|Bryan Nelson Elder CC BY-SA 3.0|
SUMMER ESCAPES FROM THE CRAZINESS,
Accompanied by the Youngest and the Husband
My husband was supposed to be volunteering in Mongolia this summer and was attempting to lure me along. Needless to confess, the woes of the virus kept us in the Village of Cooperstown. And we had some luck, as it was the prettiest summer in 22 years, sunny and warm and blooming. And now the maples are coloring up, and I suppose the last vestige of summer will end on Tuesday....
SYRACUSE, NEW YORK
Frolics to amuse our youngest:
a. ghost golf;
b. mirror maze;
c. go karts;
d. Dinosaur BBQ.
All very mask-y and socially distanced, yes.

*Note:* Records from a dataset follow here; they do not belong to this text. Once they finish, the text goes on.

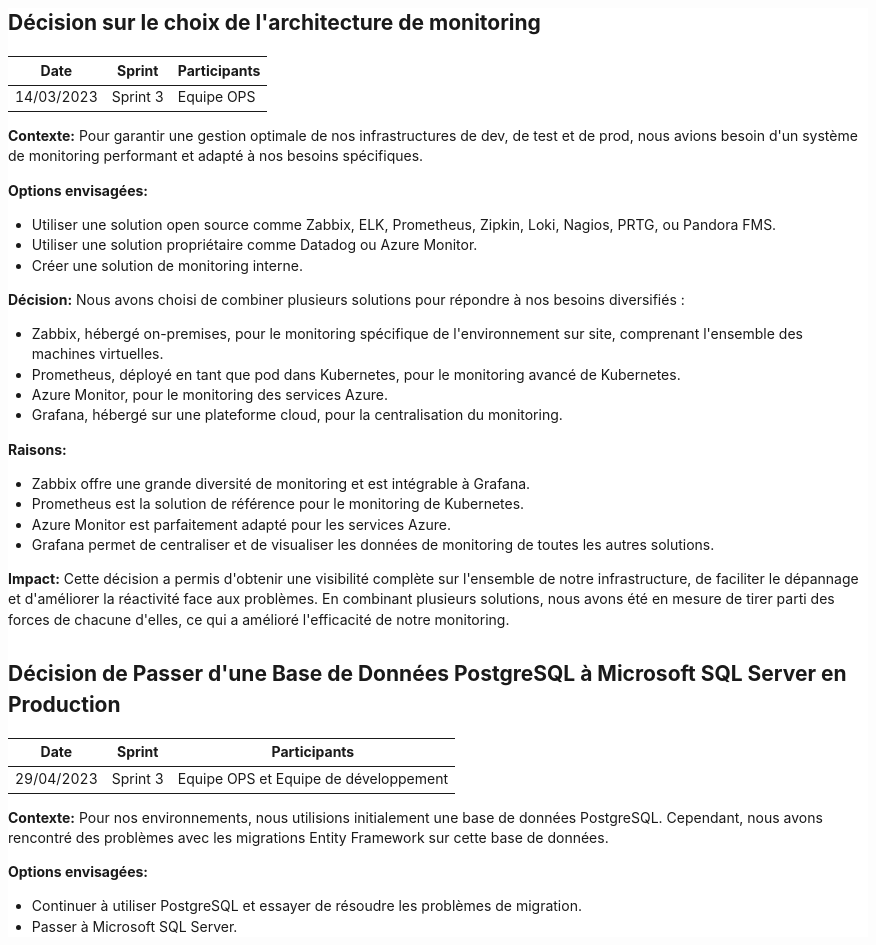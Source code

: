 ## Décision sur le choix de l'architecture de monitoring

| Date       | Sprint   | Participants                             |
|------------|----------|------------------------------------------|
| 14/03/2023 | Sprint 3 | Equipe OPS    |

**Contexte:** Pour garantir une gestion optimale de nos infrastructures de dev, de test et de prod, nous avions besoin d'un système de monitoring performant et adapté à nos besoins spécifiques.

**Options envisagées:**

- Utiliser une solution open source comme Zabbix, ELK, Prometheus, Zipkin, Loki, Nagios, PRTG, ou Pandora FMS.
- Utiliser une solution propriétaire comme Datadog ou Azure Monitor.
- Créer une solution de monitoring interne.

**Décision:** Nous avons choisi de combiner plusieurs solutions pour répondre à nos besoins diversifiés :

- Zabbix, hébergé on-premises, pour le monitoring spécifique de l'environnement sur site, comprenant l'ensemble des machines virtuelles.
- Prometheus, déployé en tant que pod dans Kubernetes, pour le monitoring avancé de Kubernetes.
- Azure Monitor, pour le monitoring des services Azure.
- Grafana, hébergé sur une plateforme cloud, pour la centralisation du monitoring.

**Raisons:** 

- Zabbix offre une grande diversité de monitoring et est intégrable à Grafana.
- Prometheus est la solution de référence pour le monitoring de Kubernetes.
- Azure Monitor est parfaitement adapté pour les services Azure.
- Grafana permet de centraliser et de visualiser les données de monitoring de toutes les autres solutions.

**Impact:** Cette décision a permis d'obtenir une visibilité complète sur l'ensemble de notre infrastructure, de faciliter le dépannage et d'améliorer la réactivité face aux problèmes. En combinant plusieurs solutions, nous avons été en mesure de tirer parti des forces de chacune d'elles, ce qui a amélioré l'efficacité de notre monitoring.

## Décision de Passer d'une Base de Données PostgreSQL à Microsoft SQL Server en Production

| Date       | Sprint   | Participants                             |
|------------|----------|------------------------------------------|
| 29/04/2023 | Sprint 3 | Equipe OPS et Equipe de développement  |

**Contexte:** Pour nos environnements, nous utilisions initialement une base de données PostgreSQL. Cependant, nous avons rencontré des problèmes avec les migrations Entity Framework sur cette base de données.

**Options envisagées:**

- Continuer à utiliser PostgreSQL et essayer de résoudre les problèmes de migration.
- Passer à Microsoft SQL Server.
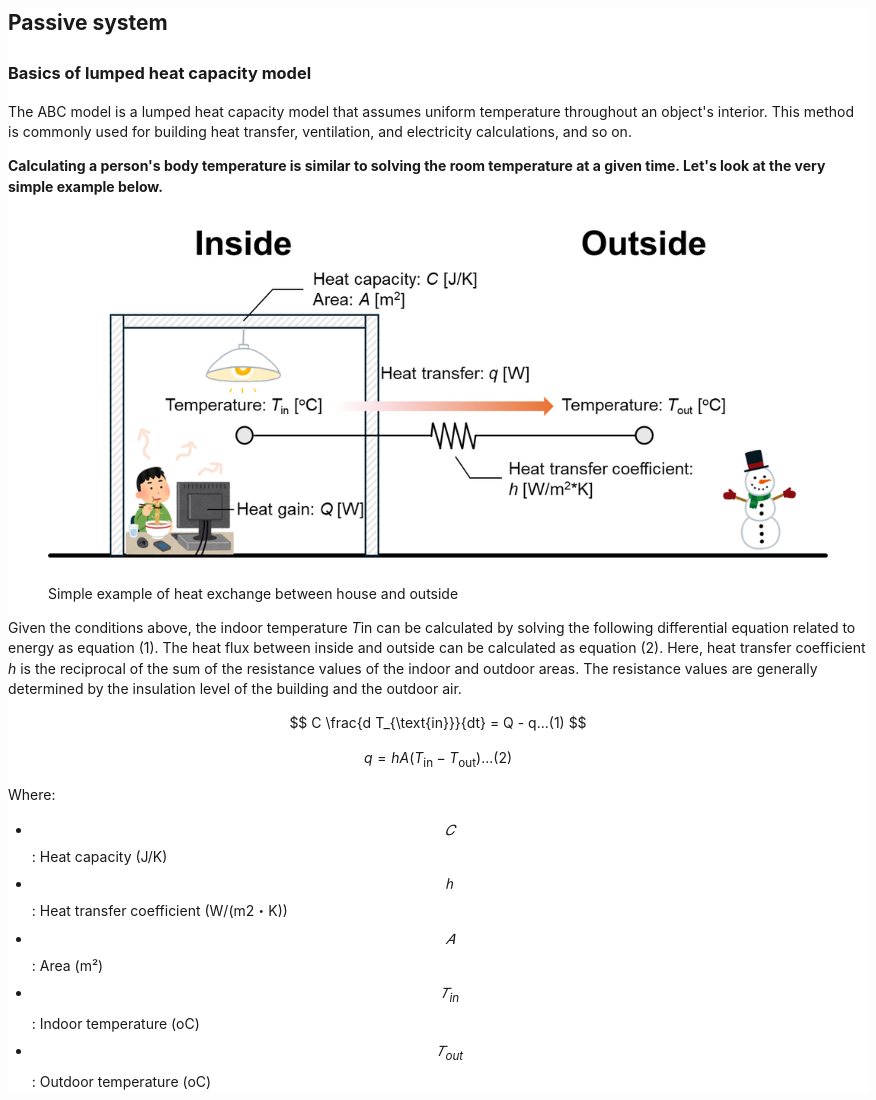 ## Passive system

### Basics of lumped heat capacity model

The ABC model is a lumped heat capacity model that assumes uniform temperature throughout an object's interior. This method is commonly used for building heat transfer, ventilation, and electricity calculations, and so on.

**Calculating a person's body temperature is similar to solving the room temperature at a given time. Let's look at the very simple example below.**&#x20;

<figure><img src="../../.gitbook/assets/image (24).png" alt=""><figcaption><p>Simple example of heat exchange between house and outside</p></figcaption></figure>

Given the conditions above, the indoor temperature _&#x54;_&#x69;n can be calculated by solving the following differential equation related to energy as equation (1). The heat flux between inside and outside can be calculated as equation (2). Here, heat transfer coefficient _h_ is the reciprocal of the sum of the resistance values of the indoor and outdoor areas. The resistance values are generally determined by the insulation level of the building and the outdoor air.

$$
C \frac{d T_{\text{in}}}{dt} = Q - q...(1)
$$

$$
q = hA (T_{\text{in}} - T_{\text{out}})...(2)
$$

Where:

* $$𝐶$$: Heat capacity (J/K)
* $$ℎ$$: Heat transfer coefficient (W/(m2・K))
* $$𝐴$$: Area (m²)
* $$𝑇_{in}$$: Indoor temperature (oC)
* $$𝑇_{out}$$: Outdoor temperature (oC)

The leaves are turning, so the seasons must still be in order. No I did not see the Lake Champlain monster. Had good meals at Hen of the Wood, Bangkok Bistro, and Skinny Pancake. College protests all started with "Oink, oink" and continued in the usual fashion. Lovely swings by the lake, not far from the Requisite Edge-of-Campus Encampment with garbage and fancy tents. Ah, sunsets!
ESSEX, NEW YORK
Lovely ferry ride from Charlotte, Vermont to Essex. And Essex (1765) is wonderfully charming and ancient in the American way (that is, not that old for most parts of the world but ancient for us, meaning lots of pre-Civil War architecture and still intact.) Octagonal private schoolhouse! (And oddly, another one out in the countryside, but made of stone. And that one in 1826 seems about a quarter-century too early for octagons.) Lots of Greek Revival, federal, and Georgia architecture. Cunning library. Gardens still in full blow, with lots of Japanese anemones and butterfly bushes and salvia, etc. The earliest surviving house appeared to be 1780's...
Had a good lunch relaxing in squishy chairs overlooking the lake at the Pink Pig. And we had our more-than-fair share of gorgeous sunshine, colored leaves, deep blue water, and good company.

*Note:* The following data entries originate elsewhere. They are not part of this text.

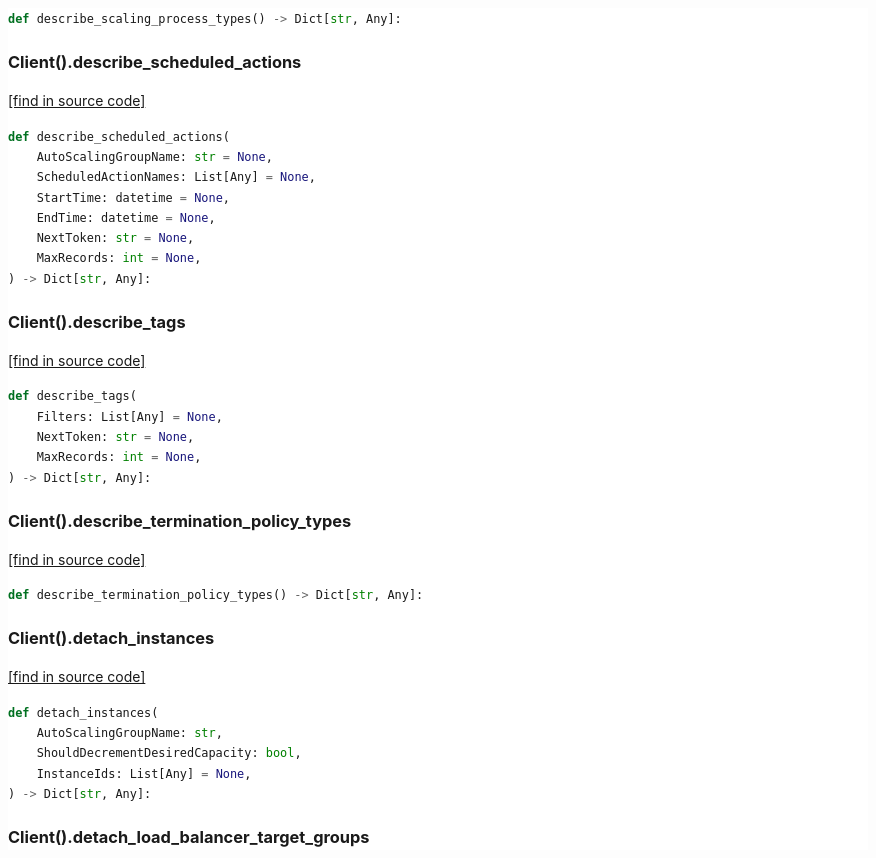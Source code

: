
 ```python
def describe_scaling_process_types() -> Dict[str, Any]:
```

### Client().describe_scheduled_actions

[[find in source code]](https://github.com/vemel/mypy_boto3/blob/master/mypy_boto3_output/mypy_boto3/autoscaling/client.py#L251)

```python
def describe_scheduled_actions(
    AutoScalingGroupName: str = None,
    ScheduledActionNames: List[Any] = None,
    StartTime: datetime = None,
    EndTime: datetime = None,
    NextToken: str = None,
    MaxRecords: int = None,
) -> Dict[str, Any]:
```

### Client().describe_tags

[[find in source code]](https://github.com/vemel/mypy_boto3/blob/master/mypy_boto3_output/mypy_boto3/autoscaling/client.py#L263)

```python
def describe_tags(
    Filters: List[Any] = None,
    NextToken: str = None,
    MaxRecords: int = None,
) -> Dict[str, Any]:
```

### Client().describe_termination_policy_types

[[find in source code]](https://github.com/vemel/mypy_boto3/blob/master/mypy_boto3_output/mypy_boto3/autoscaling/client.py#L269)

```python
def describe_termination_policy_types() -> Dict[str, Any]:
```

### Client().detach_instances

[[find in source code]](https://github.com/vemel/mypy_boto3/blob/master/mypy_boto3_output/mypy_boto3/autoscaling/client.py#L273)

```python
def detach_instances(
    AutoScalingGroupName: str,
    ShouldDecrementDesiredCapacity: bool,
    InstanceIds: List[Any] = None,
) -> Dict[str, Any]:
```

### Client().detach_load_balancer_target_groups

FIRST EVER KAREN ENCOUNTER
Curious village-anthropology incident... After lunch, we had an exciting Karen Encounter while rambling along the street drinking our respective beverages, masks in hands. Although a good ten feet away from any other human being, we were chided at some length to socially distance and put on our masks. I'm afraid we responded by veering a few more inches away to make sure we did not accidentally tumble into the careful shop lady's place of business.
Of evolving anthropological interest: she did have the requisite long bob of Karen fame.
Receding in memory, but it was good to see ocean, admire architecture, wolf excessive amounts of seafood out-of-doors on piers and decks, sniff hard at the salt air through our masks, and march indefatigably all over town.
Also, I just barely missed stepping on a dirty needle near the Portland Encampment in my sandals--and barely missing is excellent, infinitely better than not missing at all. Tents were definitely not of the fancy Burlington Encampment variety.
Notable: the famous potato doughnuts with interesting Maine flavors (wild blueberry, maple, lemon-ginger lobster, hermit armpit, moose, etcetera.)
THOU LAZY BAGGAGE, READ!
Unrelated news: If you are like most of the population in northern and southern hemispheres, you may not have read my new novel yet. Please do. Charis in the World of Wonders is a better escape from Covid19 than ghost golf, potato doughnuts, and a ferry ride rolled into one enticing ball. (In fact, there are ferries in Charis in the World of Wonders, but no ghost golf and no potato doughnuts or, indeed, doughnuts of any kind. There is a tray of bride cakes, however.)
If you have already escaped massacre and horrid frontier-village dangers (Goody-Karens, witchcraft, magistrates, and so on), then I suggest you time travel back a year and read The Book of the Red King.
I've rather lost track of comments by writers, but here's a lovely one from poet Mischa Willett of Washington State. If you earnestly and sincerely and greatly desire more (i.e. more reasons to readreadread), check out the book page.
(Willett, Willett... Long ago, I lived on Willett St. in Albany--my first two children were born there. It was near the Psychiatric Center, and I had many odd adventures with people in the park across the street from our apartment. Like Central Park, it's an Olmstead-designed park. In case you are wondering, I expect that probably has nothing to do with Mischa Willett. Oh, there's a new Willettian work: The Elegy Beta. And I am reading and liking it this week, so I am glad Mischa found my novel because that meant I found The Elegy Beta.)